Pasti, di mata dan hati rakyat yang skenarionya 58 persen, maka pemimpin kita ini nilai integritasnya 100 persen. Sangat berwibawa dan sangat jujur. Sebaliknya, di mata dan hati rakyat yang beritanya hanya 42 persen, pemimpin kita ini nilai wibawa dan kejujurannya bukan hanya 0 persen, malah minus sekian persen. Sebab, sudah tidak lagi punya etika dan moral.
Lihat, dalam Sidang PBB saja, perwakilan Kemenlu, demi jabatan dan kedudukan, rela mengorbankan diri berbuat memalukan di depan mata dunia, demi membela junjungannya.
Integritas hanya menjadi slogan.Sampai-sampai secara berjamaah, cara berpikir, berkata, berperilaku, dan bertindak jauh dari kebenaran dan kebaikan. Tidak lagi memegang teguh kode etik dan prinsip-prinsip moral.
Sadari bahwa integritas itu diawali dengan berpikir bukan berkata. Berpikir melahirkan pengetahuan, pemahaman, nilai, keyakinan dan prinsip. Orang yang berkata tanpa memikirkan terlebih dahulu dapat mengakibatkan penyesalan dikemudian hari, menyakiti perasaan orang lain, dan bahkan dapat menimbulkan kebencian.
Socrates berkata: "Dengan pikiran, seseorang bisa menjadikan dunianya berbunga-bunga atau berduri-duri."
Dengan demikian, pikiran bisa membuat kita bisa, mampu, dan pikiran berani membuat kita berani. Seperti yang dikatakan Dr. Ibrahim Elfiky bahwa pikiran positif menghasilkan perbuatan dan hasil yang positif.
Integritas harus dimulai dengan berpikir positif. Setelah berpikir positif, mengucapkan kata-kata. Perkataan akan menunjukkan kualitas seseorang. Kata-kata adalah magis, karena dapat mempengaruhi seseorang dalam berpikir dan bertindak sesuai hati nurani, mengerakan dirinya untuk berperilaku dan bertindak dengan baik dan benar.  Apa yang  dikatakan, harus tercermin dari perilaku dan tindakan yang benar dan baik dengan tetap memegang teguh kode etik dan prinsip-prinsip moral.

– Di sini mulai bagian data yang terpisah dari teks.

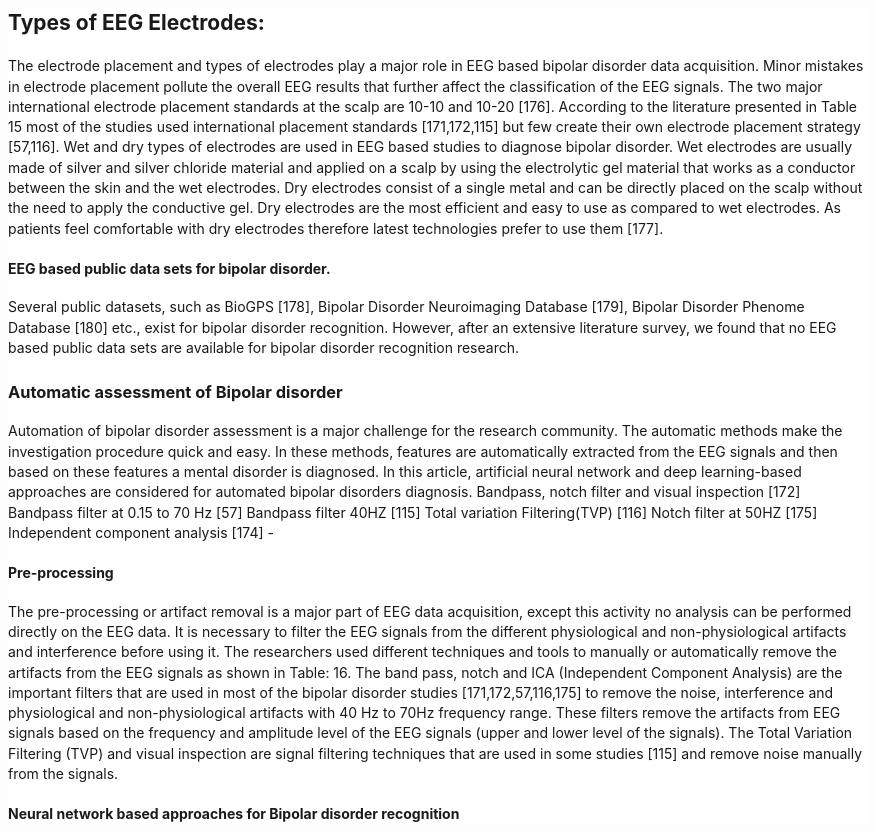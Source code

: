 
## Types of EEG Electrodes:

The electrode placement and types of electrodes play a major role in EEG based bipolar disorder data acquisition. Minor mistakes in electrode placement pollute the overall EEG results that further affect the classification of the EEG signals. The two major international electrode placement standards at the scalp are 10-10 and 10-20 [176]. According to the literature presented in Table 15 most of the studies used international placement standards [171,172,115] but few create their own electrode placement strategy [57,116]. Wet and dry types of electrodes are used in EEG based studies to diagnose bipolar disorder. Wet electrodes are usually made of silver and silver chloride material and applied on a scalp by using the electrolytic gel material that works as a conductor between the skin and the wet electrodes. Dry electrodes consist of a single metal and can be directly placed on the scalp without the need to apply the conductive gel. Dry electrodes are the most efficient and easy to use as compared to wet electrodes. As patients feel comfortable with dry electrodes therefore latest technologies prefer to use them [177].


#### EEG based public data sets for bipolar disorder.

Several public datasets, such as BioGPS [178], Bipolar Disorder Neuroimaging Database [179], Bipolar Disorder Phenome Database [180] etc., exist for bipolar disorder recognition. However, after an extensive literature survey, we found that no EEG based public data sets are available for bipolar disorder recognition research.


### Automatic assessment of Bipolar disorder

Automation of bipolar disorder assessment is a major challenge for the research community. The automatic methods make the investigation procedure quick and easy. In these methods, features are automatically extracted from the EEG signals and then based on these features a mental disorder is diagnosed. In this article, artificial neural network and deep learning-based approaches are considered for automated bipolar disorders diagnosis.  Bandpass, notch filter and visual inspection [172] Bandpass filter at 0.15 to 70 Hz [57] Bandpass filter 40HZ [115] Total variation Filtering(TVP) [116] Notch filter at 50HZ [175] Independent component analysis [174] -


#### Pre-processing

The pre-processing or artifact removal is a major part of EEG data acquisition, except this activity no analysis can be performed directly on the EEG data. It is necessary to filter the EEG signals from the different physiological and non-physiological artifacts and interference before using it. The researchers used different techniques and tools to manually or automatically remove the artifacts from the EEG signals as shown in Table: 16. The band pass, notch and ICA (Independent Component Analysis) are the important filters that are used in most of the bipolar disorder studies [171,172,57,116,175] to remove the noise, interference and physiological and non-physiological artifacts with 40 Hz to 70Hz frequency range. These filters remove the artifacts from EEG signals based on the frequency and amplitude level of the EEG signals (upper and lower level of the signals). The Total Variation Filtering (TVP) and visual inspection are signal filtering techniques that are used in some studies [115] and remove noise manually from the signals.


#### Neural network based approaches for Bipolar disorder recognition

Orang-orang yang berintegritas benar dan baik dapat disimpulkan sebagai orang-orang selalu: jujur, tulus, dan dapat dipercaya. Lalu, bertindak transparan dan konsisten. Menjaga martabat dan tidak melakukan hal-hal tercela. Bertanggung jawab atas  amanah dan hasilnya. Bersikap objektif. Karenanya akan nampak berwibawa. Bukan pencitraan, topeng. Tidak seperti musang berbulu domba. Tampil dengan muka dan lidah yang manis, tetapi di belakang, penjilat, menusuk.
Dari berbagai literasi, disebutkan bahwa penjilat bukanlah karakter yang dibuat-buat, akan tetapi seperti karakter dari keturunan yang sangat sulit disembuhkan. Sekarang sedang menjadi orkestra di negeri ini.
Memanfaatkan hubungan dengan pihak berkuasa untuk mencapai tujuan pribadi, politik, atau golongan, tanpa mempertimbangkan kepentingan umum. Kepentingan rakyat. Bancakan uang rakyat, tetapi rakyat tetap diupayakan bodoh agar mereka dapat suara 50+1 atau sekarang 58 persen. Tidak butuh suara rakyat yang 42 persen. Meski uang rakyat yang 42 persen dipakai bancakan juga.
Itulah cara mereka merawat politiknya, di tahun ini, bansos menjadi senjata ujung tombak merebut hati dan suara rakyat "yang mana?".